Sì, passano: e di ciascuna dovremo rendere conto. Che ci si aiuti a raccogliere
gli appelli della storia affinché, insieme, si possa “lasciare il mondo un po’
migliore di come lo si è trovato” (Baden Powell). Il futuro ci è dato come
dono, ma anche come compito: che nessuno abbia a pagare l’ingratitudine nei
confronti della Vita col fallimento della propria esistenza.
Augusto Cavadi
www.augustocavadi.com
3 commenti:
"Solo perché la partita è aperta, ha senso scambiarci gli auguri: non dunque invito al fatalismo, ma appello alle risorse – inesplorate – che giacciono, inutilizzate, nella società e, in ultima analisi, nel cuore di ciascuno di noi." "Se ognuno fa ualcosa..."

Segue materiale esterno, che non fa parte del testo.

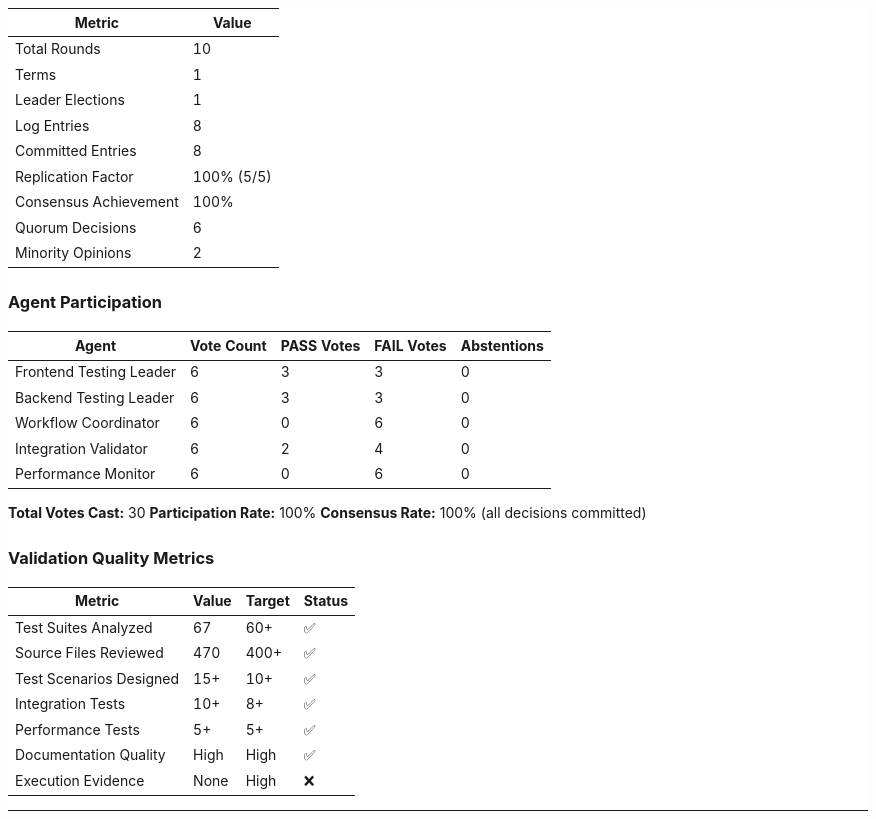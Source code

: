 | Metric | Value |
|--------|-------|
| Total Rounds | 10 |
| Terms | 1 |
| Leader Elections | 1 |
| Log Entries | 8 |
| Committed Entries | 8 |
| Replication Factor | 100% (5/5) |
| Consensus Achievement | 100% |
| Quorum Decisions | 6 |
| Minority Opinions | 2 |

### Agent Participation

| Agent | Vote Count | PASS Votes | FAIL Votes | Abstentions |
|-------|-----------|-----------|-----------|-------------|
| Frontend Testing Leader | 6 | 3 | 3 | 0 |
| Backend Testing Leader | 6 | 3 | 3 | 0 |
| Workflow Coordinator | 6 | 0 | 6 | 0 |
| Integration Validator | 6 | 2 | 4 | 0 |
| Performance Monitor | 6 | 0 | 6 | 0 |

**Total Votes Cast:** 30
**Participation Rate:** 100%
**Consensus Rate:** 100% (all decisions committed)

### Validation Quality Metrics

| Metric | Value | Target | Status |
|--------|-------|--------|--------|
| Test Suites Analyzed | 67 | 60+ | ✅ |
| Source Files Reviewed | 470 | 400+ | ✅ |
| Test Scenarios Designed | 15+ | 10+ | ✅ |
| Integration Tests | 10+ | 8+ | ✅ |
| Performance Tests | 5+ | 5+ | ✅ |
| Documentation Quality | High | High | ✅ |
| Execution Evidence | None | High | ❌ |

---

condivido e ti rigrazio per questa bella riflessione sui tanti auguri che ci scambiamo . mi piace il sottointeso che ci saranno comunque gli alti e bassi che provochiamo e che subiamo . il mio augurio , vivendo in valpolicella (VR) e che, come i tappi di sughero si riesca sempre a galleggiare sopra agli eventi cercando di non identificarsi mai del tutto e quando ne siamo capaci riempirli con un po' di amore la' dove manca il resto . ciaov Alberto
Quanta saggezza in queste considerazioni! Noi co-creatori di questo mondo che continua a esprimersi come una linea spezzata, come un immenso gioco dell'oca, dove insieme ai dadi ci sono le nostre scelte. Grazie Augusto.